ITEM 4. TERMS OF THE TRANSACTION

(a) Material Terms: The information set forth in the sections of the Offer to Purchase captioned “Introduction” and “Summary Term Sheet,” and in Section 1 (“Number of Shares; Price; Proration”), Section 2 (“Purpose of the Offers; Certain Effects of the Offers; Plans and Proposals”), Section 3 (“Procedures for Tendering Shares”), Section 4 (“Withdrawal Rights”), Section 5 (“Purchase of Shares and Payment of Purchase Price”), Section 6 (“Conditional Tender of Shares”), Section 7 (“Conditions of the Offers”), Section 9 (“Source and Amount of Funds”), Section 11 (“Interests of Directors and Executive Officers; Transactions and Arrangements Concerning the Shares”), Section 13 (“Certain Tax Considerations”), Section 14 (“Extension of the Offers; Termination; Amendment”) and Section 16 (“Miscellaneous”) of the Offer to Purchase is incorporated herein by reference.

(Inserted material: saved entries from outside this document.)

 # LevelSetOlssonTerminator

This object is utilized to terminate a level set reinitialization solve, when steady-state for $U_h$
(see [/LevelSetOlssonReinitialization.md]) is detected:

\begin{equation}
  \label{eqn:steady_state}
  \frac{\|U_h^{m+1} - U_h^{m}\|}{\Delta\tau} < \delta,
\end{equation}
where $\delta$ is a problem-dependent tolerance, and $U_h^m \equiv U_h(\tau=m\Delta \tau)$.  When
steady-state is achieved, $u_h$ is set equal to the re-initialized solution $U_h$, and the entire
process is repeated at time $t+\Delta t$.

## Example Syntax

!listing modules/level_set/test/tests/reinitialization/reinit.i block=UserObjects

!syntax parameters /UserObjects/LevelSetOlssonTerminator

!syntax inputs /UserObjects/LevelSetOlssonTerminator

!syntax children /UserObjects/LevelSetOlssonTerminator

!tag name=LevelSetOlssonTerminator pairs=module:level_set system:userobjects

(b) Purchases: The information set forth in Section 11 (“Interests of Directors and Executive Officers; Transactions and Arrangements Concerning the Shares”) of the Offer to Purchase is incorporated herein by reference.

ITEM 5. PAST CONTACTS, TRANSACTIONS, NEGOTIATIONS AND AGREEMENTS

(a) Agreements Involving the Subject Company’s Securities: The information set forth in Section 11 (“Interests of Directors and Executive Officers; Transactions and Arrangements Concerning the Shares”) of the Offer to Purchase is incorporated herein by reference.

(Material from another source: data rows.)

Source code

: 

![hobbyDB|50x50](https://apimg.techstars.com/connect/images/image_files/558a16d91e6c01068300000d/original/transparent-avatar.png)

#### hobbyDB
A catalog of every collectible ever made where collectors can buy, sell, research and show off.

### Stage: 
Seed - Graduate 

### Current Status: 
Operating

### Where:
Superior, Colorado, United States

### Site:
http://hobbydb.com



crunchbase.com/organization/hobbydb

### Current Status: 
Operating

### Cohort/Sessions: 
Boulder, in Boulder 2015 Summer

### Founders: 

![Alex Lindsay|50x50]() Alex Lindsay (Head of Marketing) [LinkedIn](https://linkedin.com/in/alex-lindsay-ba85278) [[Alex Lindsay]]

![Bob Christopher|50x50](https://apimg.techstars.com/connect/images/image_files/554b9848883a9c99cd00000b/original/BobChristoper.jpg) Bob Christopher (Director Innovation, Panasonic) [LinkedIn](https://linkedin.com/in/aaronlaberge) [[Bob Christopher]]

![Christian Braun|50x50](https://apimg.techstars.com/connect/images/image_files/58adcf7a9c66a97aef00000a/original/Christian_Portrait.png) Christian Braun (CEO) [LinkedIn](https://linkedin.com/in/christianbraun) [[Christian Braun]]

ITEM 6. PURPOSES OF THE TRANSACTION AND PLANS OR PROPOSALS

(a) Purposes: The information set forth in the section of the Offer to Purchase captioned “Summary Term Sheet” and in Section 2 (“Purpose of the Offers; Certain Effects of the Offers; Plans and Proposals”) of the Offer to Purchase is incorporated herein by reference.

(b) Use of the Securities Acquired: The information set forth in Section 2 (“Purpose of the Offers; Certain Effects of the Offers; Plans and Proposals”) of the Offer to Purchase is incorporated herein by reference.

(c) Plans: The information set forth in Section 2 (“Purpose of the Offers; Certain Effects of the Offers; Plans and Proposals”) of the Offer to Purchase is incorporated herein by reference.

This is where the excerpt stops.